Patients, providers, payers, pharmacy benefit managers, and policymakers operate in a web of misaligned incentives. Physicians drown in paperwork. Hospitals battle reimbursement codes. Innovation struggles to find oxygen in a space starved of interoperability and obsessed with liability. As Garg put it, 'Too many players benefit from the status quo.'
The hope: What AI can actually do
For all the dysfunction embedded in today's healthcare systems, artificial intelligence offers the most credible path to transformation. Its potential isn't theoretical anymore, it's unfolding in labs, clinics, and codebases around the world. Here's what AI is already
doing:
Diagnostics: Tools like DeepMind's AlphaFold or PathAI are now detecting diseases with a level of accuracy that sometimes exceeds trained physicians. In radiology, AI-assisted models have improved early cancer detection rates by up to 30% in clinical trials.
Drug discovery: Companies like Insilico Medicine and Recursion are compressing drug development timelines by simulating molecular interactions and optimizing clinical trial design. The average cost of bringing a new drug to market is over $2 billion, AI may soon slash that.
Surgical support: Robotic and AI-assisted systems are now guiding surgeons in real time, enhancing precision and reducing complications. In orthopaedics, for instance, AI tools can predict post-surgical outcomes based on thousands of prior cases.
Admin relief: Clinicians spend nearly half their workday on paperwork. AI is increasingly automating billing, transcription, and prior authorizations, freeing up time for patient care. A recent study found that 90% of doctors cite administrative burden as a major cause of burnout.
Personalized medicine: By analyzing genomic data, lab results, and patient histories, AI enables tailored treatment plans that outperform standardized approaches. This is especially promising in oncology, where individual responses to therapy vary drastically.
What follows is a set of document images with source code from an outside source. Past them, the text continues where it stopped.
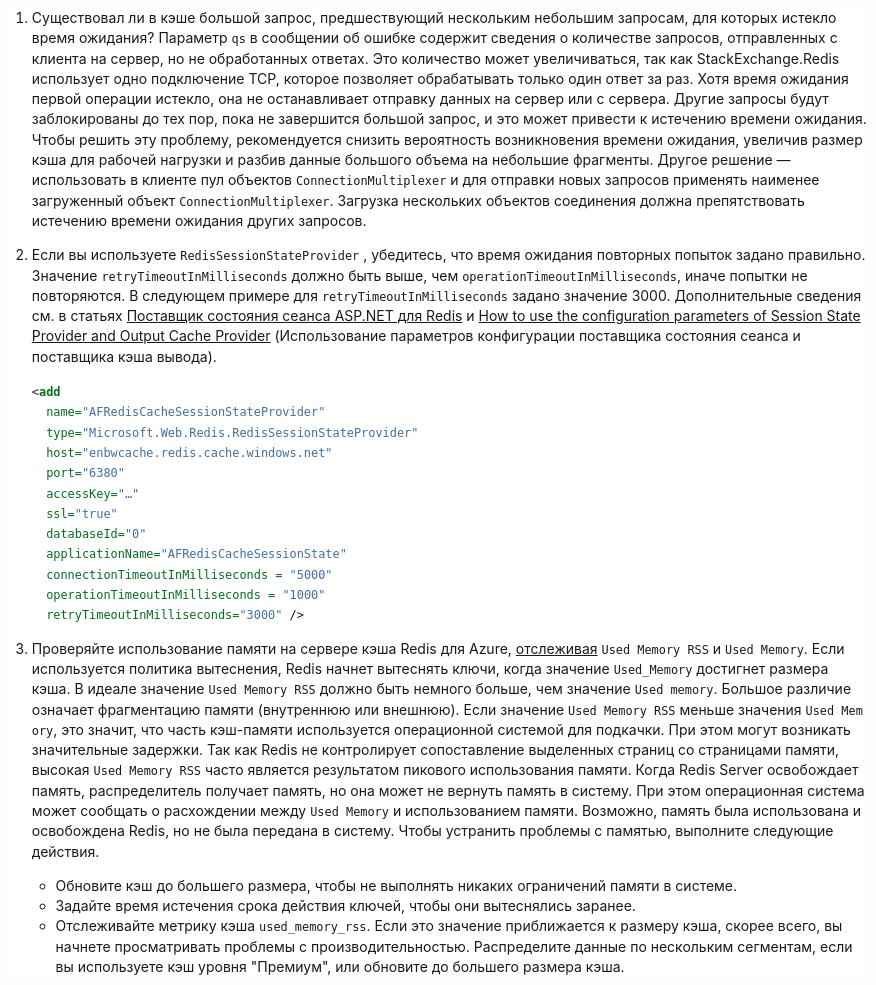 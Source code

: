 1. Существовал ли в кэше большой запрос, предшествующий нескольким небольшим запросам, для которых истекло время ожидания? Параметр `qs` в сообщении об ошибке содержит сведения о количестве запросов, отправленных с клиента на сервер, но не обработанных ответах. Это количество может увеличиваться, так как StackExchange.Redis использует одно подключение TCP, которое позволяет обрабатывать только один ответ за раз. Хотя время ожидания первой операции истекло, она не останавливает отправку данных на сервер или с сервера. Другие запросы будут заблокированы до тех пор, пока не завершится большой запрос, и это может привести к истечению времени ожидания. Чтобы решить эту проблему, рекомендуется снизить вероятность возникновения времени ожидания, увеличив размер кэша для рабочей нагрузки и разбив данные большого объема на небольшие фрагменты. Другое решение — использовать в клиенте пул объектов `ConnectionMultiplexer` и для отправки новых запросов применять наименее загруженный объект `ConnectionMultiplexer`. Загрузка нескольких объектов соединения должна препятствовать истечению времени ожидания других запросов.
1. Если вы используете `RedisSessionStateProvider` , убедитесь, что время ожидания повторных попыток задано правильно. Значение `retryTimeoutInMilliseconds` должно быть выше, чем `operationTimeoutInMilliseconds`, иначе попытки не повторяются. В следующем примере для `retryTimeoutInMilliseconds` задано значение 3000. Дополнительные сведения см. в статьях [Поставщик состояния сеанса ASP.NET для Redis](cache-aspnet-session-state-provider.md) и [How to use the configuration parameters of Session State Provider and Output Cache Provider](https://github.com/Azure/aspnet-redis-providers/wiki/Configuration) (Использование параметров конфигурации поставщика состояния сеанса и поставщика кэша вывода).

    ```xml
    <add
      name="AFRedisCacheSessionStateProvider"
      type="Microsoft.Web.Redis.RedisSessionStateProvider"
      host="enbwcache.redis.cache.windows.net"
      port="6380"
      accessKey="…"
      ssl="true"
      databaseId="0"
      applicationName="AFRedisCacheSessionState"
      connectionTimeoutInMilliseconds = "5000"
      operationTimeoutInMilliseconds = "1000"
      retryTimeoutInMilliseconds="3000" />
    ```

1. Проверяйте использование памяти на сервере кэша Redis для Azure, [отслеживая](cache-how-to-monitor.md#available-metrics-and-reporting-intervals) `Used Memory RSS` и `Used Memory`. Если используется политика вытеснения, Redis начнет вытеснять ключи, когда значение `Used_Memory` достигнет размера кэша. В идеале значение `Used Memory RSS` должно быть немного больше, чем значение `Used memory`. Большое различие означает фрагментацию памяти (внутреннюю или внешнюю). Если значение `Used Memory RSS` меньше значения `Used Memory`, это значит, что часть кэш-памяти используется операционной системой для подкачки. При этом могут возникать значительные задержки. Так как Redis не контролирует сопоставление выделенных страниц со страницами памяти, высокая `Used Memory RSS` часто является результатом пикового использования памяти. Когда Redis Server освобождает память, распределитель получает память, но она может не вернуть память в систему. При этом операционная система может сообщать о расхождении между `Used Memory` и использованием памяти. Возможно, память была использована и освобождена Redis, но не была передана в систему. Чтобы устранить проблемы с памятью, выполните следующие действия.

   - Обновите кэш до большего размера, чтобы не выполнять никаких ограничений памяти в системе.
   - Задайте время истечения срока действия ключей, чтобы они вытеснялись заранее.
   - Отслеживайте метрику кэша `used_memory_rss`. Если это значение приближается к размеру кэша, скорее всего, вы начнете просматривать проблемы с производительностью. Распределите данные по нескольким сегментам, если вы используете кэш уровня "Премиум", или обновите до большего размера кэша.
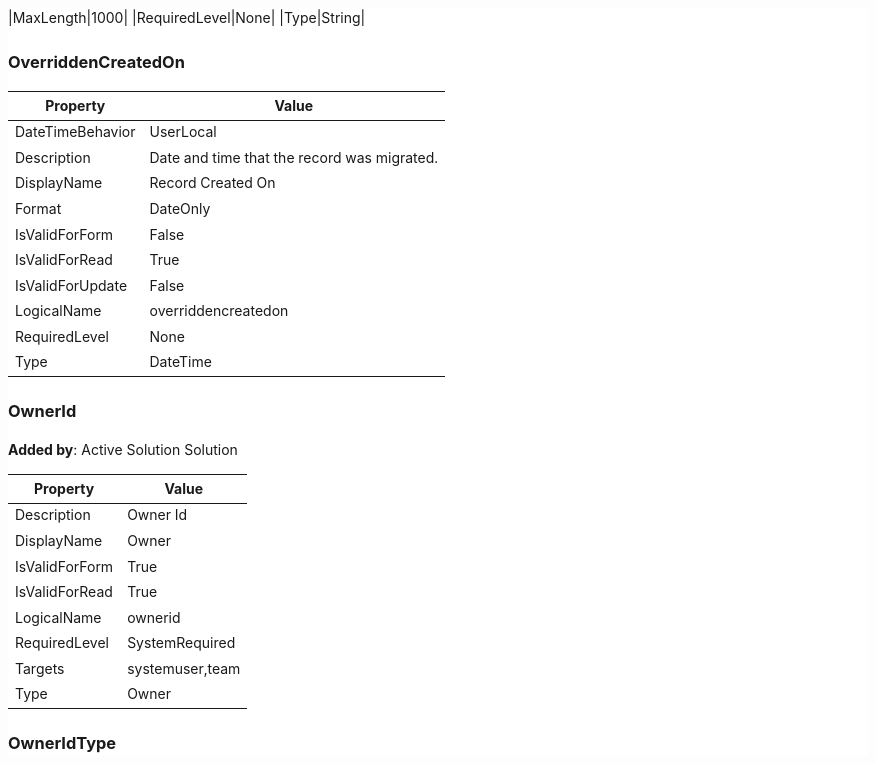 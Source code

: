 |MaxLength|1000|
|RequiredLevel|None|
|Type|String|


### <a name="BKMK_OverriddenCreatedOn"></a> OverriddenCreatedOn

|Property|Value|
|--------|-----|
|DateTimeBehavior|UserLocal|
|Description|Date and time that the record was migrated.|
|DisplayName|Record Created On|
|Format|DateOnly|
|IsValidForForm|False|
|IsValidForRead|True|
|IsValidForUpdate|False|
|LogicalName|overriddencreatedon|
|RequiredLevel|None|
|Type|DateTime|


### <a name="BKMK_OwnerId"></a> OwnerId

**Added by**: Active Solution Solution

|Property|Value|
|--------|-----|
|Description|Owner Id|
|DisplayName|Owner|
|IsValidForForm|True|
|IsValidForRead|True|
|LogicalName|ownerid|
|RequiredLevel|SystemRequired|
|Targets|systemuser,team|
|Type|Owner|


### <a name="BKMK_OwnerIdType"></a> OwnerIdType
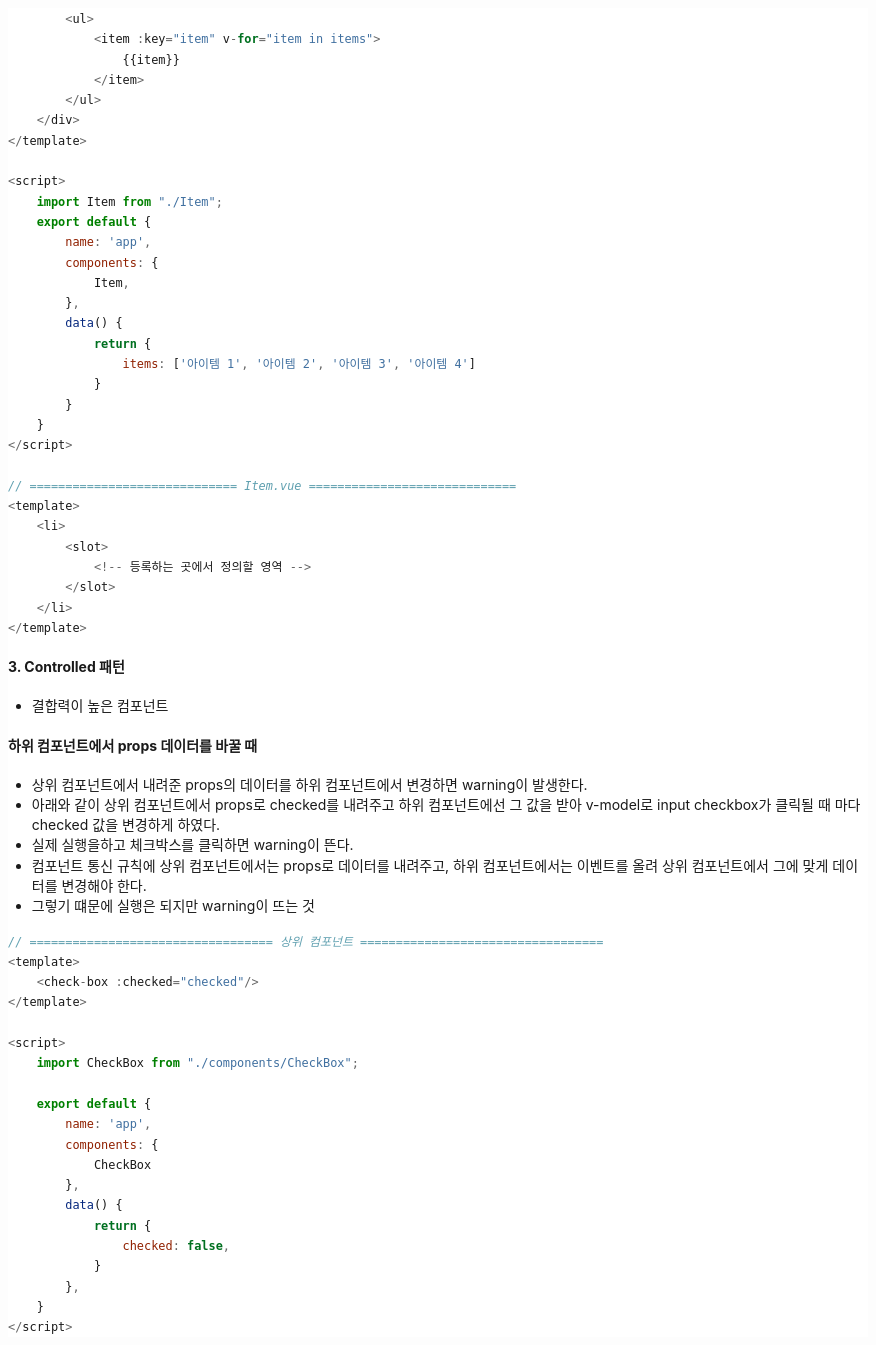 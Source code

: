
 ```js
        <ul>
            <item :key="item" v-for="item in items">
                {{item}}
            </item>
        </ul>
    </div>
</template>

<script>
    import Item from "./Item";
    export default {
        name: 'app',
        components: {
            Item,
        },
        data() {
            return {
                items: ['아이템 1', '아이템 2', '아이템 3', '아이템 4']
            }
        }
    }
</script>

// ============================= Item.vue =============================
<template>
    <li>
        <slot>
            <!-- 등록하는 곳에서 정의할 영역 -->
        </slot>
    </li>
</template>
```
#### 3. Controlled 패턴
- 결합력이 높은 컴포넌트
#### 하위 컴포넌트에서 props 데이터를 바꿀 때
- 상위 컴포넌트에서 내려준 props의 데이터를 하위 컴포넌트에서 변경하면 warning이 발생한다.
- 아래와 같이 상위 컴포넌트에서 props로 checked를 내려주고 하위 컴포넌트에선 그 값을 받아 v-model로 input checkbox가 클릭될 때 마다 checked 값을 변경하게 하였다.
- 실제 실행을하고 체크박스를 클릭하면 warning이 뜬다.
- 컴포넌트 통신 규칙에 상위 컴포넌트에서는 props로 데이터를 내려주고, 하위 컴포넌트에서는 이벤트를 올려 상위 컴포넌트에서 그에 맞게 데이터를 변경해야 한다.
- 그렇기 떄문에 실행은 되지만 warning이 뜨는 것
```js
// ================================== 상위 컴포넌트 ==================================
<template>
    <check-box :checked="checked"/>
</template>

<script>
    import CheckBox from "./components/CheckBox";

    export default {
        name: 'app',
        components: {
            CheckBox
        },
        data() {
            return {
                checked: false,
            }
        },
    }
</script>
```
These advances are not just tools, they're becoming the infrastructure for a new kind of healthcare. But like all infrastructure, they must be embedded into systems that function. That's the real challenge.
The Reluctant Testbed
A few weeks ago, I was speaking with a venture capitalist on Stanford's campus who put it bluntly: in most sectors, you can launch a 'good enough' product, iterate fast, and let the market be your testing ground. But in healthcare, 'good enough' is never good enough. The stakes are too high; lives are quite literally on the line.
This has profound implications for founders and funders alike. Health-tech start-ups often face longer development timelines, complex regulatory approvals, and resistance from hospitals or providers who demand not just innovation but certainty. It affects how teams are built, how capital is raised, and how motivation is sustained across what can feel like a marathon of clinical trials, FDA filings, and institutional gatekeeping.
At GSB, I've seen students build beautifully engineered health products, only to find out their biggest challenge isn't the tech but the trust. In this industry, the minimum viable product isn't just code; it's clinical proof.
Before It Gets Better
Still, Garg is clear-eyed. 'We are near the peak of inflated expectations,' he recently wrote, referencing Gartner's famous hype cycle. 'But we also fundamentally believe that the plateau of productivity will lead to tectonic shifts.'
Those shifts won't come easily. In the US, we may see more burnout, deeper inequality, and slower adoption before the gains of AI and digital health reach the average patient. But ignoring these tools would be malpractice.
Because when an algorithm can catch what the eye might miss, when a doctor gets hours back from the clutches of bureaucracy, and when a village gains access to care through a screen, that's not just technology. That's a system beginning to heal.
And maybe, just maybe, it's worth the pain of getting there.